• **What you will do**
Return all the entries below exactly as they were given.

• **Exercise data**

┏━━

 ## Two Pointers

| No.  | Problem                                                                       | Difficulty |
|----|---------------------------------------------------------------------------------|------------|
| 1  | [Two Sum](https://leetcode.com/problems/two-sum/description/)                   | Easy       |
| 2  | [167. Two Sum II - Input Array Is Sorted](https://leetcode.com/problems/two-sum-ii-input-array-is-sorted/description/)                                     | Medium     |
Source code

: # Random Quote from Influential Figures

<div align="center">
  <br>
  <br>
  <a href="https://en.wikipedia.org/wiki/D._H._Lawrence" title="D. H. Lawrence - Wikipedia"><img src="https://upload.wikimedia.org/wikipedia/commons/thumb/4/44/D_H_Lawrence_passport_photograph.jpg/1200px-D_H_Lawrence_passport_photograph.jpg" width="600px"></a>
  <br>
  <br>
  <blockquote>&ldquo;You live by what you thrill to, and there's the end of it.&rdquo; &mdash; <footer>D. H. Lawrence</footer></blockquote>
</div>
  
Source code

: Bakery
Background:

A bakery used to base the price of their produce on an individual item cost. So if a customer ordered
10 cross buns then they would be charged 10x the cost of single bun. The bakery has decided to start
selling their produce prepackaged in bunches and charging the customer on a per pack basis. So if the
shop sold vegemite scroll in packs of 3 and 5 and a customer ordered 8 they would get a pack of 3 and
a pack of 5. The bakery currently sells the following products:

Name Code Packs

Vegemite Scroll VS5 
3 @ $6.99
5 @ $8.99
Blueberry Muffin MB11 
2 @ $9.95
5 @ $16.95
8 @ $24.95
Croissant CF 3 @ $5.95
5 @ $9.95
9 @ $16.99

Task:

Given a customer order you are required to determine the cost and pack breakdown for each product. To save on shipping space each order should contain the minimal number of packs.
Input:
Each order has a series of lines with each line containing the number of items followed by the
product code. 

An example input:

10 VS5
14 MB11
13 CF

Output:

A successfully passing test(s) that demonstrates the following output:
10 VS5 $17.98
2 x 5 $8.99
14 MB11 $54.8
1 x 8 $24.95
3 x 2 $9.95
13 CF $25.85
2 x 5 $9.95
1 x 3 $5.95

┗━━

• **Task output**
 ## Two Pointers

| No.  | Problem                                                                       | Difficulty |
|----|---------------------------------------------------------------------------------|------------|
| 1  | [Two Sum](https://leetcode.com/problems/two-sum/description/)                   | Easy       |
| 2  | [167. Two Sum II - Input Array Is Sorted](https://leetcode.com/problems/two-sum-ii-input-array-is-sorted/description/)                                     | Medium     |
Source code

: # Random Quote from Influential Figures

<div align="center">
  <br>
  <br>
  <a href="https://en.wikipedia.org/wiki/D._H._Lawrence" title="D. H. Lawrence - Wikipedia"><img src="https://upload.wikimedia.org/wikipedia/commons/thumb/4/44/D_H_Lawrence_passport_photograph.jpg/1200px-D_H_Lawrence_passport_photograph.jpg" width="600px"></a>
  <br>
  <br>
  <blockquote>&ldquo;You live by what you thrill to, and there's the end of it.&rdquo; &mdash; <footer>D. H. Lawrence</footer></blockquote>
</div>
  
Source code

: Bakery
Background:

A bakery used to base the price of their produce on an individual item cost. So if a customer ordered
10 cross buns then they would be charged 10x the cost of single bun. The bakery has decided to start
selling their produce prepackaged in bunches and charging the customer on a per pack basis. So if the
shop sold vegemite scroll in packs of 3 and 5 and a customer ordered 8 they would get a pack of 3 and
a pack of 5. The bakery currently sells the following products:

Name Code Packs

Vegemite Scroll VS5 
3 @ $6.99
5 @ $8.99
Blueberry Muffin MB11 
2 @ $9.95
5 @ $16.95
8 @ $24.95
Croissant CF 3 @ $5.95
5 @ $9.95
9 @ $16.99

Task:

Given a customer order you are required to determine the cost and pack breakdown for each product. To save on shipping space each order should contain the minimal number of packs.
Input:
Each order has a series of lines with each line containing the number of items followed by the
product code. 

An example input:

10 VS5
14 MB11
13 CF

Output:

A successfully passing test(s) that demonstrates the following output:
10 VS5 $17.98
2 x 5 $8.99
14 MB11 $54.8
1 x 8 $24.95
3 x 2 $9.95
13 CF $25.85
2 x 5 $9.95
1 x 3 $5.95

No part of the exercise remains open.